The Biggest Healthcare Innovation: Changing Individual Behaviors
by Scott MacStravic
While we tend to look for solutions to current healthcare woes in new technologies for treating illness, it is clear that the greatest innovations are needed in developing, implementing, and demonstrating the value of ways to promote healthier behaviors among consumers.
It has been known for decades, even centuries, that if people avoided risky behaviors and thereby reduced the incidence and prevalence of disease and injury, rather than waiting for the healthcare system to cure them after their unhealthy behaviors had led to severe and expensive acute and chronic conditions, we would avoid the vast majority of sickness care expense. But now, the forces necessary to shift investment into prevention in order to reduce sickness care costs are finally coalescing.

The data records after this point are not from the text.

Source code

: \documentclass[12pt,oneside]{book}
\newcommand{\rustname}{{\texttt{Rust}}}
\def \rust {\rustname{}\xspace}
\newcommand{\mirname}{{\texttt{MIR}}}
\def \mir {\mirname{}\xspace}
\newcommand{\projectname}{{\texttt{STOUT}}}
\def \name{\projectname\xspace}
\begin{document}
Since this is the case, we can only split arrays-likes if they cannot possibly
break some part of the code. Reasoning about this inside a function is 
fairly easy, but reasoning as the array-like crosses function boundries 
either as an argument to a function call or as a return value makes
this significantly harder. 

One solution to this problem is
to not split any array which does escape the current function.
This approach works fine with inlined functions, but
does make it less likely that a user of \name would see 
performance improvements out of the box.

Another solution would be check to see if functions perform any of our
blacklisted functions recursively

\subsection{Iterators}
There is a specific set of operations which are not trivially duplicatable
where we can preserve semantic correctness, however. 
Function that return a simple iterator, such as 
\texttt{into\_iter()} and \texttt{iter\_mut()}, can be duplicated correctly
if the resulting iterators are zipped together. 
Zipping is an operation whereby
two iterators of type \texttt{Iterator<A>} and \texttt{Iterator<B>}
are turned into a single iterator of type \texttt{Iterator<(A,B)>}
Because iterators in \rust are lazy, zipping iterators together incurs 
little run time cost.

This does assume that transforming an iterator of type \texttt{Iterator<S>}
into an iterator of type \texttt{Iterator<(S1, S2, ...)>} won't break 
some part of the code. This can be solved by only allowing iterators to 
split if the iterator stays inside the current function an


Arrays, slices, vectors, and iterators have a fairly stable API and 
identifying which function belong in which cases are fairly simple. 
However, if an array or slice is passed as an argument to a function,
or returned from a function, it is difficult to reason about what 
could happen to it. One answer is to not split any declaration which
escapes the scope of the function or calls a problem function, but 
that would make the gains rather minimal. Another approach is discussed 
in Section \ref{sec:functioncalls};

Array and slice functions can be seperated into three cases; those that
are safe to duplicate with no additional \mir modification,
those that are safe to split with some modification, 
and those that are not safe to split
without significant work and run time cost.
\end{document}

Payers of all kinds, from governments to commercial insurers to employers, consumers and even many providers are looking to make this shift, and many have done so already, with significant savings results. The innovations still needed are in the realm of cost-effective ways to change behaviors so that investments turn out well for payers, consumers and providers, alike, plus cost-effective ways to measure these results so that everyone knows how much they are gaining, and recognizes the worth of their investments.
While too many argue over whether or not wellness, risk reduction and disease management reduce sickness care costs enough to cover the costs of doing so, the broader impacts on employers, for example, have long been overlooked. When they are systematically examined, they usually include improvements in productivity and reductions in total labor costs that far exceed sickness cost reductions, and reflect far greater returns on investments.
The effects on the lives of individuals, families and society represent still another source of returns, and require similar innovations in measuring and reminding all of the cost savings they gain, but quality of life and health gains as well. Since individuals and families do most of the work in reducing health risks and managing existing conditions, they must appreciate the intrinsic rewards they can and do gain from their own investment of time and effort in order to justify and reinforce their contributions.
The technologies for measuring and making credible the total economic impact on payers, and the total life impact on consumers are being developed, but have not achieved anything close to widespread acceptance and application as yet. Until they do, the full potential of preventing, rather than paying the costs of treating all the world’s current illness will never be realized.